International career
- Years: Team / Apps / (Points)
- 1958: Australia

= Malcolm van Gelder =

Malcolm Montague van Gelder (4 June 1933 — 16 August 2008) was an Australian solicitor, Army officer and international rugby union player.

Born in Gunnedah, NSW, van Gelder attended Warwick High School in Queensland and afterwards came to Canberra to join the Royal Military College Duntroon, where he graduated as a Lieutenant in the Royal Australian Engineers. He was a breakaway on the Duntroon First XV, winning a Canberra Cup premiership with the team in 1955.

Van Gelder pursued further studies at the University of Adelaide. He played rugby for the university and was a South Australian interstate player at the 1957 Wallabies trials, before returning to Canberra in 1958. When he won selection for the Wallabies 1958 tour of New Zealand, records erroneously listed van Gelder as being picked from South Australia, though by then he was playing for Canberra club Easts.

During the 1958 New Zealand tour, van Gelder scored tries in both of his uncapped appearances, against Southland and Manawatu.
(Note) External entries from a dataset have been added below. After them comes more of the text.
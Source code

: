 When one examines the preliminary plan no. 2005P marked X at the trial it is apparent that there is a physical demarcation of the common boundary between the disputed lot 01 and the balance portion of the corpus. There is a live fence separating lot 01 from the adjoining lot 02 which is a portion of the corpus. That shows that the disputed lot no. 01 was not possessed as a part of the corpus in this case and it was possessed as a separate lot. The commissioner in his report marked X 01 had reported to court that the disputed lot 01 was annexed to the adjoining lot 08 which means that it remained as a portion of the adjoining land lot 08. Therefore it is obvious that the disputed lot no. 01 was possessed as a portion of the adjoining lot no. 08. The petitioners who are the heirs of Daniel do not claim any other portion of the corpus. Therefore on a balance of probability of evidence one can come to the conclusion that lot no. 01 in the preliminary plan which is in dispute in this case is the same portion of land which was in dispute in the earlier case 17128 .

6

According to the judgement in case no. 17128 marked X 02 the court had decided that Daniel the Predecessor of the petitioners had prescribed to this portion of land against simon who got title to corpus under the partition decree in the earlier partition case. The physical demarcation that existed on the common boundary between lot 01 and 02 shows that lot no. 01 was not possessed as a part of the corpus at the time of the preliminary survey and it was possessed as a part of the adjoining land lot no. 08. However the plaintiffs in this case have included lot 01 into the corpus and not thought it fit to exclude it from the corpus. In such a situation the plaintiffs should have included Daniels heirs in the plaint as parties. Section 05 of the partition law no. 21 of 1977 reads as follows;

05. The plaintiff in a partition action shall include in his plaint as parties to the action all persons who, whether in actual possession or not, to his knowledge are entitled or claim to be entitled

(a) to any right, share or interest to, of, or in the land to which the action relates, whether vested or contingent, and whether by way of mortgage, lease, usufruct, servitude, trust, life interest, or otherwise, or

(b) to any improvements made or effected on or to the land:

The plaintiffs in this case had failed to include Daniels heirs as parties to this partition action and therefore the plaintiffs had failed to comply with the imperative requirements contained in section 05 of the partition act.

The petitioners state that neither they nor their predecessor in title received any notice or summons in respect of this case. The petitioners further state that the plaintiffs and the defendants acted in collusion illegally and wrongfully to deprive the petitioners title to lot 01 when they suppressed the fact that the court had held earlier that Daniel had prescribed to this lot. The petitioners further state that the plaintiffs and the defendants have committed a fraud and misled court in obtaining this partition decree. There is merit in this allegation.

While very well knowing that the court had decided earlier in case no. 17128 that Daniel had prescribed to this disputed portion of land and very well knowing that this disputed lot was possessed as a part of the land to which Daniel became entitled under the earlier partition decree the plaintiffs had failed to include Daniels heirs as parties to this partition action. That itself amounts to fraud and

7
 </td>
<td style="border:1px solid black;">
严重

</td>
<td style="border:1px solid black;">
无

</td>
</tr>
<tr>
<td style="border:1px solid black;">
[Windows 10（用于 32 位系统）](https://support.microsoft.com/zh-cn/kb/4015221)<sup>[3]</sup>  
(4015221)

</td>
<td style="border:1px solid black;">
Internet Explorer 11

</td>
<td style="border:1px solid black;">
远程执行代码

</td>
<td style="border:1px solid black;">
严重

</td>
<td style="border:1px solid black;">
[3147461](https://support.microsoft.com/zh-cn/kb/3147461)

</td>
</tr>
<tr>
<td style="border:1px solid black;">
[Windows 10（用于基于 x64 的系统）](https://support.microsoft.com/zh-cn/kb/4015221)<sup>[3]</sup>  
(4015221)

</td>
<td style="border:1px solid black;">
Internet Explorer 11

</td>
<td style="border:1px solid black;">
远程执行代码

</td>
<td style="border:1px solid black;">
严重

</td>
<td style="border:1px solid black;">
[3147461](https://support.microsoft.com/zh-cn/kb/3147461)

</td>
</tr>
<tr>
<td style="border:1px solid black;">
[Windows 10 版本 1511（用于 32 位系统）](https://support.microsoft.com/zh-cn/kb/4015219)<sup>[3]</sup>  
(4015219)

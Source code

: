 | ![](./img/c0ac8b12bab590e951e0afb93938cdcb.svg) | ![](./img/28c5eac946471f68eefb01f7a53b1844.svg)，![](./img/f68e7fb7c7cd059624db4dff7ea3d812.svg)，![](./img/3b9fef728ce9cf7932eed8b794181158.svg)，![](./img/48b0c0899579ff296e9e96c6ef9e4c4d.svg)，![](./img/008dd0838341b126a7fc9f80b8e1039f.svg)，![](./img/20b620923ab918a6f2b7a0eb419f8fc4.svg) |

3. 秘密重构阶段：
He didn't feature against the All Blacks, with John Thornett and Chilla Wilson the preferred breakaways.

Van Gelder, newly promoted to captain, was posted to the Maralinga atomic test site for six months on his return home and then enrolled at the School of Military Engineering in Sydney, where he played his rugby with Parramatta.

Posted to Puckapunyal in 1959, van Gelder competed for the Army and Melbourne club Harlequins. He was a Victorian representative and played in a win over Queensland in 1961.

Van Gelder commanded the 17th Construction Squadron in Vietnam during 1968 and 1969. He had attained the rank of Lieutenant Colonel by the time he retired from the Regular Army in 1972. After gaining a law degree from the ANU in 1986, van Gelder was a solicitor for the remainder of his career.